Problem details -
Every line of the listing below from the one with "песенок еще больше" up to and including the one with "A dual objective" should be retyped exactly, and nothing else; pictures are not part of the copy.

*** Opening Task inputs ***

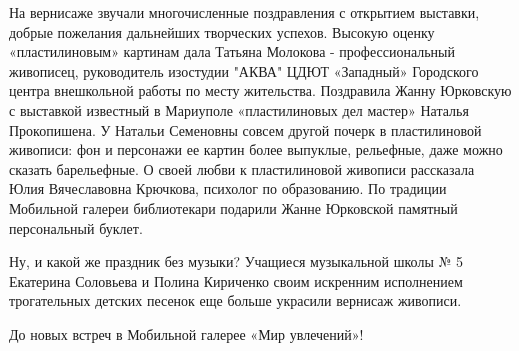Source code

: На вернисаже звучали многочисленные поздравления с открытием выставки, добрые
пожелания дальнейших творческих успехов. Высокую оценку «пластилиновым»
картинам дала Татьяна Молокова - профессиональный живописец, руководитель
изостудии "АКВА" ЦДЮТ «Западный» Городского центра внешкольной работы по месту
жительства.  Поздравила Жанну Юрковскую с выставкой известный в Мариуполе
«пластилиновых дел мастер» Наталья Прокопишена. У Натальи Семеновны совсем
другой почерк в пластилиновой живописи: фон и персонажи ее картин более
выпуклые, рельефные, даже можно сказать барельефные. О своей любви к
пластилиновой живописи рассказала Юлия Вячеславовна Крючкова, психолог по
образованию. По традиции Мобильной галереи библиотекари подарили Жанне
Юрковской памятный персональный буклет.   

Ну, и какой же праздник без музыки? Учащиеся музыкальной школы № 5 Екатерина
Соловьева и Полина Кириченко своим искренним исполнением трогательных детских
песенок еще больше украсили вернисаж живописи.  

До новых встреч в Мобильной галерее «Мир увлечений»!
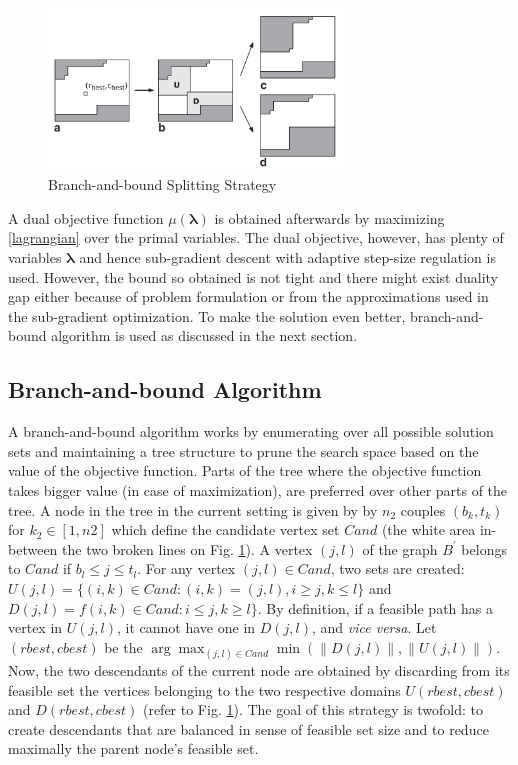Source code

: \begin{figure}[htbp]
\centering
 \includegraphics[width=0.7\textwidth]{pic3}
 \caption{Branch-and-bound Splitting Strategy}
 \label{fig:BB}
\end{figure}

A dual objective function $\mu(\boldsymbol{\lambda})$ is obtained afterwards
by maximizing \ref{lagrangian} over the primal variables. The dual objective, however, has plenty of variables $\boldsymbol{\lambda}$ and hence sub-gradient descent \citep{hewc74,duhs11} with adaptive step-size regulation is used. However, the bound so obtained is not tight and there might exist duality gap either because of problem formulation or from the approximations used in the sub-gradient optimization. To make the solution even better, branch-and-bound algorithm is used as discussed in the next section.

\subsection{Branch-and-bound Algorithm}

A branch-and-bound algorithm works by enumerating over all possible solution sets and maintaining a tree structure to prune the search space based on the value of the objective function. Parts of the tree where the objective function takes bigger value (in case of maximization), are preferred over other parts of the tree.
A node in the tree in the current setting is given by by $n_2$ couples $(b_k, t_k)$ for $k_2 \in [1, n2]$ which define the candidate vertex set $Cand$ (the white area in-between the two broken lines on Fig. \ref{fig:BB}).
A vertex $(j, l)$ of the graph $B^{\prime}$ belongs to $Cand$ if $b_l\leq j \leq t_l$.
For any vertex $(j,l) \in Cand$, two sets are created:
$U(j,l)= \{(i, k) \in Cand : (i, k)=(j, l), i\ge j, k\le l\}$
and $D(j,l) = f(i, k) \in Cand : i\le j, k\ge l\}$.
By definition, if a feasible path has a vertex in $U(j,l)$, it cannot
have one in $D(j,l)$, and \emph{vice versa}.
Let $(rbest, cbest)$ be the $\arg\max_{(j, l)\in Cand} \min (\|D(j, l)\|, \|U(j, l)\|)$. Now, the two descendants of the current node are obtained by discarding from its feasible set the vertices belonging to the two respective domains $U(rbest,cbest)$ and $D(rbest, cbest)$ (refer to Fig. \ref{fig:BB}). The goal of this strategy is twofold: to create descendants that are balanced in sense of feasible set size and to reduce maximally the parent node’s feasible set. 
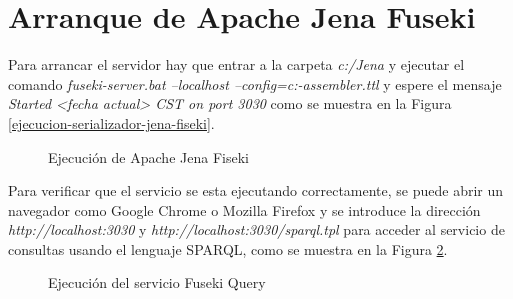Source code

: \section{Arranque de Apache Jena Fuseki}

Para arrancar el servidor hay que entrar a la carpeta \textit{c:/Jena} y ejecutar el comando \textit{ fuseki-server.bat –localhost –config=c:\dspace\config\modules\rdf\fuseki-assembler.ttl} y espere el mensaje \textit{Started <fecha actual> CST on port 3030} como se muestra en la Figura \ref{ejecucion-serializador-jena-fiseki}.

\begin{figure}[!ht]
	\centering
    \caption{Ejecución de Apache Jena Fiseki}
    \label{ejecucion-jena-fiseki}
\end{figure}

Para verificar que el servicio se esta ejecutando correctamente, se puede abrir un navegador como Google Chrome o Mozilla Firefox y se introduce la dirección \textit{http://localhost:3030} y \textit{http://localhost:3030/sparql.tpl} para acceder al servicio de consultas usando el lenguaje SPARQL, como se muestra en la Figura \ref{ejecucion-jena-fiseki-query}.

\begin{figure}[!ht]
	\centering
    \caption{Ejecución del servicio Fuseki Query}
    \label{ejecucion-jena-fiseki-query}
\end{figure}

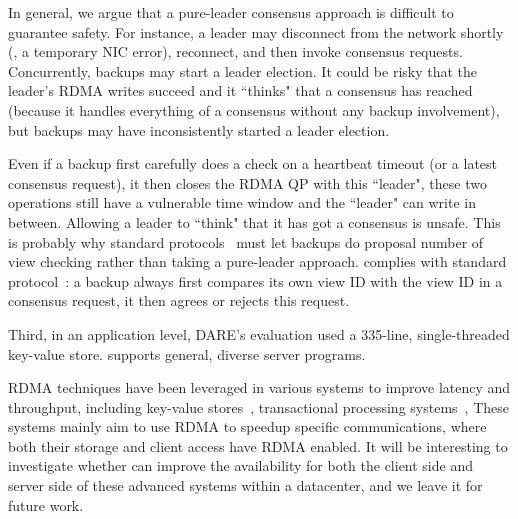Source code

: In general, we argue that a pure-leader consensus approach is difficult to 
guarantee safety. For instance, a leader may disconnect from the network 
shortly (\eg, a temporary NIC error), reconnect, and then invoke 
consensus requests. Concurrently, backups may start a leader election. It could 
be risky that the leader's RDMA writes succeed and it ``thinks" that a 
consensus has reached (because it handles everything of a consensus without any 
backup involvement), but backups may have inconsistently started a leader 
election.

Even if a backup first carefully does a check on a heartbeat timeout (or a 
latest consensus request), it then closes the RDMA QP with this ``leader", 
these two operations still have a vulnerable time window and the ``leader" can 
write in between. Allowing a leader to ``think" that it has got a consensus 
is unsafe. This is probably why standard \paxos 
protocols~\cite{paxos,paxos:simple,paxos:practical} must let backups do proposal 
number of view checking rather than taking a pure-leader approach. \xxx complies 
with standard \paxos protocol~\cite{paxos:practical}: a \xxx backup always 
first compares its own view ID with the view ID in a consensus request, it then 
agrees or rejects this request.

Third, in an application level, DARE's evaluation used a 335-line, 
single-threaded key-value store. \xxx supports general, diverse server 
programs.





 RDMA techniques have been leveraged in various systems 
to improve latency and throughput, including key-value 
stores~\cite{pilaf:usenix14,herd:sigcomm14,farm:nsdi14}, transactional 
processing systems~\cite{drtm:sosp15,farm:sosp15},  These systems mainly aim to 
use RDMA to speedup specific communications, where both their storage and client 
access have RDMA enabled. It will be interesting to investigate whether \xxx can 
improve the availability for both the client side and server side of these 
advanced systems within a datacenter, and we leave it for future work.

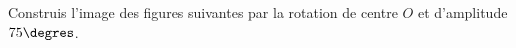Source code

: %
%
Construis l'image des figures suivantes par la rotation de centre $O$ et d'amplitude $75\degres$.
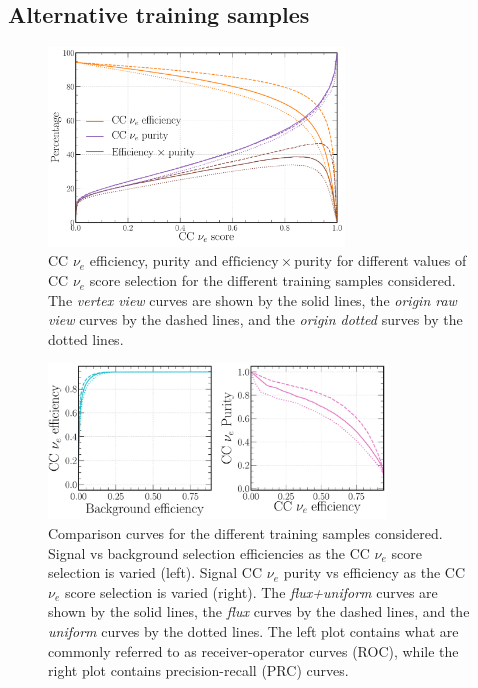 \subsection{Alternative training samples} %
\label{sec:results_alt_samples} %

\begin{figure} %
    \includegraphics[width=0.7\textwidth]{diagrams/7-results/sample_nuel_eff_curves.pdf}
    \caption[CC $\nu_{e}$ efficiency and purity curves for the different training samples]
    {CC $\nu_{e}$ efficiency, purity and $\mathrm{efficiency}\times\mathrm{purity}$ for different
        values of CC $\nu_{e}$ score selection for the different training samples considered. The
        \emph{vertex view} curves are shown by the solid lines, the \emph{origin raw view} curves
        by the dashed lines, and the \emph{origin dotted} surves by the dotted lines.}
    \label{fig:sample_nuel_eff_curves}
\end{figure}

\begin{figure} %
    \includegraphics[width=0.8\textwidth]{diagrams/7-results/sample_nuel_comp_curves.pdf}
    \caption[Comparison curves for the different training samples considered]
    {Comparison curves for the different training samples considered. Signal vs background
        selection efficiencies as the CC $\nu_{e}$ score selection is varied (left). Signal CC
        $\nu_{e}$ purity vs efficiency as the CC $\nu_{e}$ score selection is varied (right). The
        \emph{flux+uniform} curves are shown by the solid lines, the \emph{flux} curves by the
        dashed lines, and the \emph{uniform} curves by the dotted lines. The left plot contains
        what are commonly referred to as receiver-operator curves (ROC), while the right plot
        contains precision-recall (PRC) curves.}
    \label{fig:sample_nuel_comp_curves}
\end{figure}

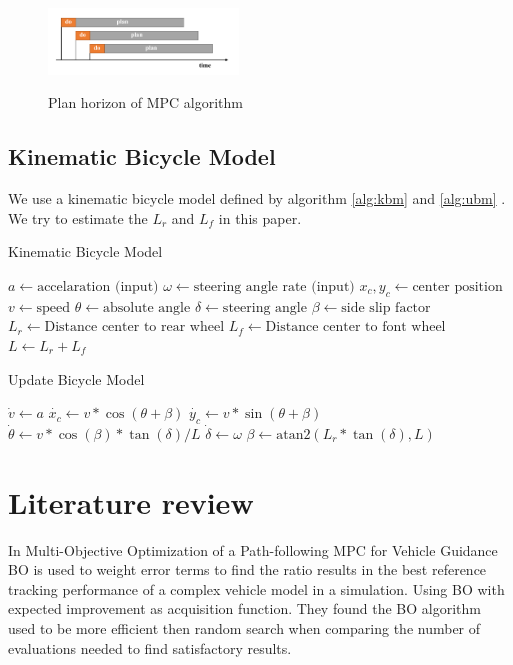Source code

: \documentclass[twoside,twocolumn]{article}
\begin{document}
\begin{figure}[h]
    \caption{Plan horizon of MPC algorithm}
    \centering
    \includegraphics[width=0.45\textwidth]{fig_mpc_plan.pdf}
    \label{fig:mpc_plan}
\end{figure}

\subsection{Kinematic Bicycle Model}

We use a kinematic bicycle model defined by algorithm \ref{alg:kbm} and \ref{alg:ubm} \cite{kinematicBicycleModel}. We try to estimate the $L_r$ and $L_f$ in this paper.
\begin{algorithm}
    \caption{Kinematic Bicycle Model}
    \label{alg:kbm}
    \begin{algorithmic}
        \State $a \gets \text{accelaration (input)}$
        \State $\omega \gets \text{steering angle rate (input)}$
        \State $x_c, y_c \gets \text{center position}$
        \State $v \gets \text{speed}$
        \State $\theta \gets \text{absolute angle}$
        \State $\delta \gets \text{steering angle}$
        \State $\beta \gets \text{side slip factor}$
        \State $L_r \gets \text{Distance center to rear wheel}$
        \State $L_f \gets \text{Distance center to font wheel}$
        \State $L \gets L_r + L_f$
    \end{algorithmic}
\end{algorithm}

\begin{algorithm}
    \caption{Update Bicycle Model}
    \label{alg:ubm}
    \begin{algorithmic}[1]
        \State $\dot{v} \gets a$
        \State $\dot{x_c} \gets v * \cos{(\theta + \beta)}$
        \State $\dot{y_c} \gets v * \sin{(\theta + \beta)}$
        \State $\dot{\theta} \gets v * \cos{(\beta)} * \tan{(\delta)} / L$
        \State $\dot{\delta} \gets \omega$
        \State $\beta \gets \text{atan2}(L_r * \tan{(\delta)}, L)$
    \end{algorithmic}
\end{algorithm}

\section{Literature review}
In Multi-Objective Optimization of a Path-following MPC for Vehicle Guidance \cite{gharib2021multi} BO is used to weight error terms to find the ratio results in the best reference tracking performance of a complex vehicle model in a simulation. Using BO with expected improvement as acquisition function. They found the BO algorithm used to be more efficient then random search when comparing the number of evaluations needed to find satisfactory results.
\end{document}
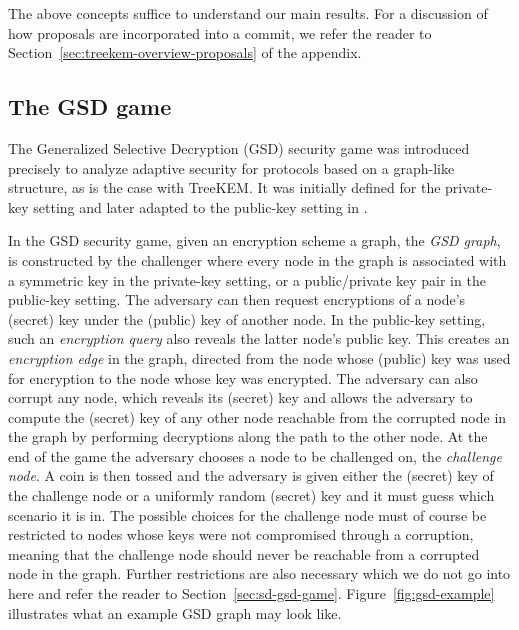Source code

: The above concepts suffice to understand our main results. For a discussion of how proposals are incorporated into a commit, we refer the reader to Section~\ref{sec:treekem-overview-proposals} of the appendix.

\subsection{The GSD game} \label{sec:gsd-intro}

The Generalized Selective Decryption (GSD) security game \cite{gsd} was introduced precisely to analyze adaptive security for protocols based on a graph-like structure, as is the case with TreeKEM. It was initially defined for the private-key setting and later adapted to the public-key setting in \cite{ttkem}.

In the GSD security game, given an encryption scheme a graph, the \emph{GSD graph}, is constructed by the challenger where every node in the graph is associated with a symmetric key in the private-key setting, or a public/private key pair in the public-key setting. The adversary can then request encryptions of a node's (secret) key under the (public) key of another node. In the public-key setting, such an \emph{encryption query} also reveals the latter node's public key. This creates an \emph{encryption edge} in the graph, directed from the node whose (public) key was used for encryption to the node whose key was encrypted. The adversary can also corrupt any node, which reveals its (secret) key and allows the adversary to compute the (secret) key of any other node reachable from the corrupted node in the graph by performing decryptions along the path to the other node. At the end of the game the adversary chooses a node to be challenged on, the \emph{challenge node}. A coin is then tossed and the adversary is given either the (secret) key of the challenge node or a uniformly random (secret) key and it must guess which scenario it is in. The possible choices for the challenge node must of course be restricted to nodes whose keys were not compromised through a corruption, meaning that the challenge node should never be reachable from a corrupted node in the graph. Further restrictions are also necessary which we do not go into here and refer the reader to Section~\ref{sec:sd-gsd-game}. Figure~\ref{fig:gsd-example} illustrates what an example GSD graph may look like.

*** Closing Task inputs ***

Response -
песенок еще больше украсили вернисаж живописи.  

До новых встреч в Мобильной галерее «Мир увлечений»!
Source code

: \begin{figure}[htbp]
\centering
 \includegraphics[width=0.7\textwidth]{pic3}
 \caption{Branch-and-bound Splitting Strategy}
 \label{fig:BB}
\end{figure}

A dual objective function $\mu(\boldsymbol{\lambda})$ is obtained afterwards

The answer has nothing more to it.